Directions:
All lines in the data bearing the string "with" should be identified and copied.

(Stored records)

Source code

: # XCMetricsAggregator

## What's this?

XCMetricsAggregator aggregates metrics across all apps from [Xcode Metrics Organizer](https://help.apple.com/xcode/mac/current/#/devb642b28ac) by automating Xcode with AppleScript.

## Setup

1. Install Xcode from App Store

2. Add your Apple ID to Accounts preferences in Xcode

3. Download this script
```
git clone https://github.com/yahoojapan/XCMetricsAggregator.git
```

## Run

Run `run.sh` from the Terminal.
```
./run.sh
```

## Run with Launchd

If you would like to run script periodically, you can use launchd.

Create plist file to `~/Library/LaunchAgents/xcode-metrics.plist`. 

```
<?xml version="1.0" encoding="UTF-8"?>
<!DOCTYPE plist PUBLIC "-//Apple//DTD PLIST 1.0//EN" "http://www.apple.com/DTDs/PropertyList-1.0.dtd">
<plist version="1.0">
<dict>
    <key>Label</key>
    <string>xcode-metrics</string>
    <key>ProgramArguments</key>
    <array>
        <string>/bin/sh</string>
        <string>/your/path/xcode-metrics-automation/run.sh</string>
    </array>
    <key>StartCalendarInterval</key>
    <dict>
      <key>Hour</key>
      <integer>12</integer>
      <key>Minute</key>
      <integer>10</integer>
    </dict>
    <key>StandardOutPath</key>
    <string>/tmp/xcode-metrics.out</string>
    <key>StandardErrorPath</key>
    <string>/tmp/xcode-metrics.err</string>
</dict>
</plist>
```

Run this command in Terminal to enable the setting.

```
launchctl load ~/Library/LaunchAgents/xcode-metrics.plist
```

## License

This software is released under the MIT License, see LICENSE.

Task solution:
XCMetricsAggregator aggregates metrics across all apps from [Xcode Metrics Organizer](https://help.apple.com/xcode/mac/current/#/devb642b28ac) by automating Xcode with AppleScript.
## Run with Launchd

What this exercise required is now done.